Unfortunately, the Canandaigua VA Hospital has some of the worst waiting times in the country.
And the data does not include any information about wait times at the Outpatient Clinic on Westfall Road, which never seems to have enough parking spaces to handle the number of veterans who go there.
Nor does it include data on wait times at the Vet Center on Blossom Road, which has the reputation of being one of the worst managed VA facilities in the country.
It is not pretty. Think about it, if you are a veteran of the wars in Iraq and Afghanistan and you go to the VA here in Rochester for help, the VA makes you wait 37days before you see a doctor.
When you get back home after your fifth or sixth deployment to Afghanistan, some bureaucrat tells you that you have to wait 37 days before you can see a physician.
Maybe that’s why Young Veterans’ Suicide Rate is 4 times higher than Non-Veterans.
Every day, 22 veterans commit suicide in America because they can’t get help. That’s almost one an hour, and the staff at the VA doesn’t seem to care. They blithely go on with their lives as if everything is just fine.
USA Today, and the Democrat and Chronicle, obtained the information about waiting times at the Canandaigua VA Hospital by filing an open records request with the Department of Veterans Affairs (VA). USA Today is a sister media outlet to the Democrat and Chronicle, Rochester’s daily newspaper.
But the outrageous number of veterans who commit suicide each week is only a number, unless you tie the suicide rate to something people can understand.
Just publishing statistics about suicides and waiting time isn’t going to change the situation.
However, a mathematician in Brockport may have the answer. He suggests that what USA Today, and the Democrat and Chronicle, have to do is publish a small black box on page one of the newspaper every day listing the number of veterans who have committed suicide in the past week.
Television news programs could run a similar black box at the bottom of the screen during the broadcast.

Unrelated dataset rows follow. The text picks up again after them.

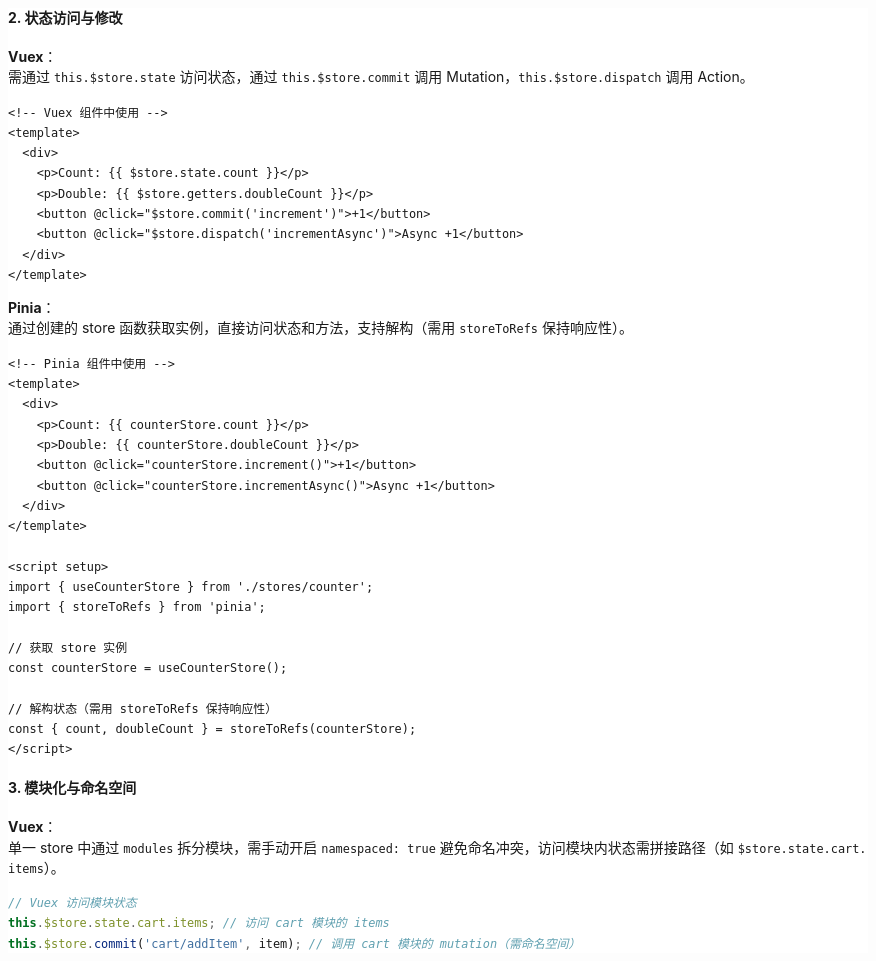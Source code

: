 
#### 2. 状态访问与修改
**Vuex**：  
需通过 `this.$store.state` 访问状态，通过 `this.$store.commit` 调用 Mutation，`this.$store.dispatch` 调用 Action。

```vue
<!-- Vuex 组件中使用 -->
<template>
  <div>
    <p>Count: {{ $store.state.count }}</p>
    <p>Double: {{ $store.getters.doubleCount }}</p>
    <button @click="$store.commit('increment')">+1</button>
    <button @click="$store.dispatch('incrementAsync')">Async +1</button>
  </div>
</template>
```


**Pinia**：  
通过创建的 store 函数获取实例，直接访问状态和方法，支持解构（需用 `storeToRefs` 保持响应性）。

```vue
<!-- Pinia 组件中使用 -->
<template>
  <div>
    <p>Count: {{ counterStore.count }}</p>
    <p>Double: {{ counterStore.doubleCount }}</p>
    <button @click="counterStore.increment()">+1</button>
    <button @click="counterStore.incrementAsync()">Async +1</button>
  </div>
</template>

<script setup>
import { useCounterStore } from './stores/counter';
import { storeToRefs } from 'pinia';

// 获取 store 实例
const counterStore = useCounterStore();

// 解构状态（需用 storeToRefs 保持响应性）
const { count, doubleCount } = storeToRefs(counterStore);
</script>
```


#### 3. 模块化与命名空间
**Vuex**：  
单一 store 中通过 `modules` 拆分模块，需手动开启 `namespaced: true` 避免命名冲突，访问模块内状态需拼接路径（如 `$store.state.cart.items`）。

```javascript
// Vuex 访问模块状态
this.$store.state.cart.items; // 访问 cart 模块的 items
this.$store.commit('cart/addItem', item); // 调用 cart 模块的 mutation（需命名空间）
```
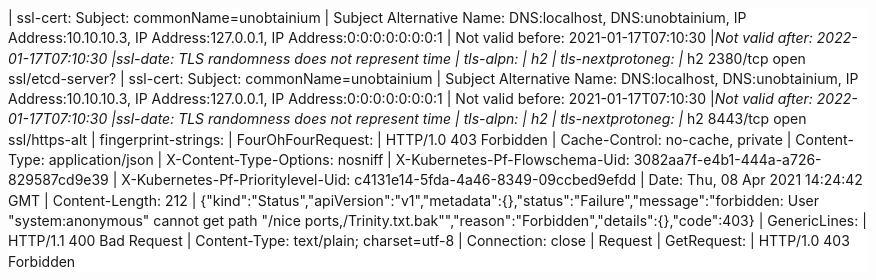 | ssl-cert: Subject: commonName=unobtainium
| Subject Alternative Name: DNS:localhost, DNS:unobtainium, IP Address:10.10.10.3, IP Address:127.0.0.1, IP Address:0:0:0:0:0:0:0:1
| Not valid before: 2021-01-17T07:10:30
|_Not valid after:  2022-01-17T07:10:30
|_ssl-date: TLS randomness does not represent time
| tls-alpn: 
|_  h2
| tls-nextprotoneg: 
|_  h2
2380/tcp  open  ssl/etcd-server?
| ssl-cert: Subject: commonName=unobtainium
| Subject Alternative Name: DNS:localhost, DNS:unobtainium, IP Address:10.10.10.3, IP Address:127.0.0.1, IP Address:0:0:0:0:0:0:0:1
| Not valid before: 2021-01-17T07:10:30
|_Not valid after:  2022-01-17T07:10:30
|_ssl-date: TLS randomness does not represent time
| tls-alpn: 
|_  h2
| tls-nextprotoneg: 
|_  h2
8443/tcp  open  ssl/https-alt
| fingerprint-strings: 
|   FourOhFourRequest: 
|     HTTP/1.0 403 Forbidden
|     Cache-Control: no-cache, private
|     Content-Type: application/json
|     X-Content-Type-Options: nosniff
|     X-Kubernetes-Pf-Flowschema-Uid: 3082aa7f-e4b1-444a-a726-829587cd9e39
|     X-Kubernetes-Pf-Prioritylevel-Uid: c4131e14-5fda-4a46-8349-09ccbed9efdd
|     Date: Thu, 08 Apr 2021 14:24:42 GMT
|     Content-Length: 212
|     {"kind":"Status","apiVersion":"v1","metadata":{},"status":"Failure","message":"forbidden: User "system:anonymous" cannot get path "/nice ports,/Trinity.txt.bak"","reason":"Forbidden","details":{},"code":403}
|   GenericLines: 
|     HTTP/1.1 400 Bad Request
|     Content-Type: text/plain; charset=utf-8
|     Connection: close
|     Request
|   GetRequest: 
|     HTTP/1.0 403 Forbidden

That might work. Maybe then, the American people would start to realize that veterans in this country are in crisis.
It’s one thing to complain about the outrageous wait times at VA facilities nationwide. It’s another thing to stand up and do something to help our veterans in their time of crisis.
If you meet a politician today, or tomorrow, ask them what they have done to reduce the suicide rate among America’s veterans.
Put the pressure on them; from local politicians to the President.
America’s combat veterans risked their lives for you and me. It’s time for us to stand up and demand that the VA provides America’s combat veterans with the help they need to make it through today, tomorrow, and the rest of their lives.
Otherwise, Suicide Rate of Young Veterans will continue to be 4 times higher than the suicide rate of Non-Veterans.